나노물질에 대한 DcHsp17 . 7를 이종적으로 발현하는 형질전환 세포의 증가된 내성
벡터 대조군과 DcHsp17.7를 이종적으로 발현하는 형질전환 세포주의 생존률을 MWCNTs 및 AgNPs의 존재에서 조사하였다. 해당하는 비 나노크기 대조군, 활성탄과 은 분말을 먼저 그 세포주에 첨가하였다. 전자는 그 세포 생존률을 약 90%로 약간 낮추었다 (도 6A). 형질전환 및 벡터 대조군 세포주 사이의 생존률의 현저한 차이는 없었다. 후자는 DcHsp17.7를 이종적으로 발현하는 형질전환 세포주 및 벡터 대조군 세포주의 생존률을 각각 88% 및 76%로 낮추었고(도 6B), Ag가 대장균에 독성이 있다는 것을 시사한다.

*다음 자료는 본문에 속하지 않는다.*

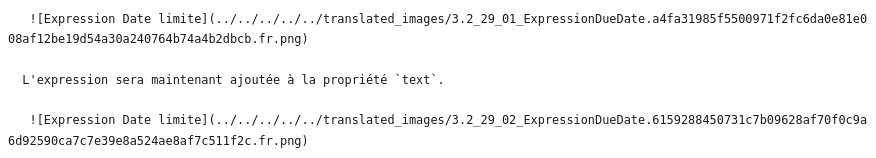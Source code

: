        ![Expression Date limite](../../../../../translated_images/3.2_29_01_ExpressionDueDate.a4fa31985f5500971f2fc6da0e81e008af12be19d54a30a240764b74a4b2dbcb.fr.png)

      L'expression sera maintenant ajoutée à la propriété `text`.

       ![Expression Date limite](../../../../../translated_images/3.2_29_02_ExpressionDueDate.6159288450731c7b09628af70f0c9a6d92590ca7c7e39e8a524ae8af7c511f2c.fr.png)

MWCNTs 및 AgNPs는 세포 생존률을 더 감소시켰다(도 6C & D). 전자는 DcHsp17.7를 이종적으로 발현하는 형질전환 세포주 및 벡터 대조군의 생존률을 가각각 35% 및 29%로 낮추었다. 후자는 DcHsp17.7를 이종적으로 발현하는 형질전환 세포주 및 벡터 대조군의 생존률을 각각 82 및 52%로 낮추었다.
본 결과는 MWCNTs가 박테리아 세포에 대하여 AgNPs 보다 상대적으로 더 세포독성을 가진다는 것을 나타낸다. 그러나, 이종적으로 발현된 DcHsp17.7는 형질전환 대장균에서 두 나노물질 모두에 대한 내성을 줄 수 있다. 이종적으로 발현된 DcHsp17.7의 레벨이 MWCNTs로 변하지 않는 사실(도 4)을 고려하면, MWCNTs에 의한 DcHsp17.7를 발현하는 형질전환 세포주의 감소된 생존률은 그 단백질의 분해에 기인하지 않는 것 같다. DcHsp17.7의 기능은 MWCNTs에 의하여 저해되는 것 같다.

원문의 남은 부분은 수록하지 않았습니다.